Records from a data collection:

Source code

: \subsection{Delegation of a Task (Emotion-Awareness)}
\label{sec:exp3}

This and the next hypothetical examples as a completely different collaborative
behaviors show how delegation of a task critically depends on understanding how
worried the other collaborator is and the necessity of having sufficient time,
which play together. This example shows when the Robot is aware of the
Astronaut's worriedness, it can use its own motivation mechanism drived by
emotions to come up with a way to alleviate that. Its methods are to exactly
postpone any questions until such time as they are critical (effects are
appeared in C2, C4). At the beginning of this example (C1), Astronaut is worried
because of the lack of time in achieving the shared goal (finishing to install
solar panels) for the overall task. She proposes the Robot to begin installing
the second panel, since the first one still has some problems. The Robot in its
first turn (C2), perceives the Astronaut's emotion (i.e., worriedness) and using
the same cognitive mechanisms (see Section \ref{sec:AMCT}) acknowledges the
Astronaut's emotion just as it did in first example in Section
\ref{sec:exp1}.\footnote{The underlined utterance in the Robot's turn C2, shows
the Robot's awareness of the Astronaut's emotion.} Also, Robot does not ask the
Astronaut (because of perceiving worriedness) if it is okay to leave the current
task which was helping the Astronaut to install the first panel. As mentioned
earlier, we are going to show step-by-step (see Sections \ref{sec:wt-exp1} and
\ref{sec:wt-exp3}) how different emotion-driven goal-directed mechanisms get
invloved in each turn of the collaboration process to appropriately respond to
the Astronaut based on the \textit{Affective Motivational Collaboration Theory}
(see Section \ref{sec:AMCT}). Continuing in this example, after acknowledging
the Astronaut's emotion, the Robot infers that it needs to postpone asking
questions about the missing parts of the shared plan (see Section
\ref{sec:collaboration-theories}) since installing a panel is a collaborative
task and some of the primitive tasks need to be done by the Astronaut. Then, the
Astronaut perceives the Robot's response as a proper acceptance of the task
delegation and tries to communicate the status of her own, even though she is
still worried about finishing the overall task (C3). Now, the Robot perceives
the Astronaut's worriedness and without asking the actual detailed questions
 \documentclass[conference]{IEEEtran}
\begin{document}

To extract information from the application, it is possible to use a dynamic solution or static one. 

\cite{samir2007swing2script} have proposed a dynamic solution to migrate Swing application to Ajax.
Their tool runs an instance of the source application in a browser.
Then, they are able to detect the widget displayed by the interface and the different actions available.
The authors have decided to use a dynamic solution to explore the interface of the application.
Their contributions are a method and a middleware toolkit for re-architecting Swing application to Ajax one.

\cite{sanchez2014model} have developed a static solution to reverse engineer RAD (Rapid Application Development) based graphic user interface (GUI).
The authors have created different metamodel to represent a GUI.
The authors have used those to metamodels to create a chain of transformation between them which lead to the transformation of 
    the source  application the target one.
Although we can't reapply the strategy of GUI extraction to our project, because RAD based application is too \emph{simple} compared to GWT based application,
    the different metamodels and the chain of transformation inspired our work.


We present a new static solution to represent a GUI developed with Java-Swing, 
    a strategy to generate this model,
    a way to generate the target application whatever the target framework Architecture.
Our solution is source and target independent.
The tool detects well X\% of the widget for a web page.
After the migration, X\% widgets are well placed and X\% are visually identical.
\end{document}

About this exercise: Leave out every line above except those from the line with "questions about the" up to and including the line with "a way to generate", and copy those exactly.

Written solution:
questions about the missing parts of the shared plan (see Section
\ref{sec:collaboration-theories}) since installing a panel is a collaborative
task and some of the primitive tasks need to be done by the Astronaut. Then, the
Astronaut perceives the Robot's response as a proper acceptance of the task
delegation and tries to communicate the status of her own, even though she is
still worried about finishing the overall task (C3). Now, the Robot perceives
the Astronaut's worriedness and without asking the actual detailed questions
 \documentclass[conference]{IEEEtran}
\begin{document}

To extract information from the application, it is possible to use a dynamic solution or static one. 

\cite{samir2007swing2script} have proposed a dynamic solution to migrate Swing application to Ajax.
Their tool runs an instance of the source application in a browser.
Then, they are able to detect the widget displayed by the interface and the different actions available.
The authors have decided to use a dynamic solution to explore the interface of the application.
Their contributions are a method and a middleware toolkit for re-architecting Swing application to Ajax one.

\cite{sanchez2014model} have developed a static solution to reverse engineer RAD (Rapid Application Development) based graphic user interface (GUI).
The authors have created different metamodel to represent a GUI.
The authors have used those to metamodels to create a chain of transformation between them which lead to the transformation of 
    the source  application the target one.
Although we can't reapply the strategy of GUI extraction to our project, because RAD based application is too \emph{simple} compared to GWT based application,
    the different metamodels and the chain of transformation inspired our work.


We present a new static solution to represent a GUI developed with Java-Swing, 
    a strategy to generate this model,
    a way to generate the target application whatever the target framework Architecture.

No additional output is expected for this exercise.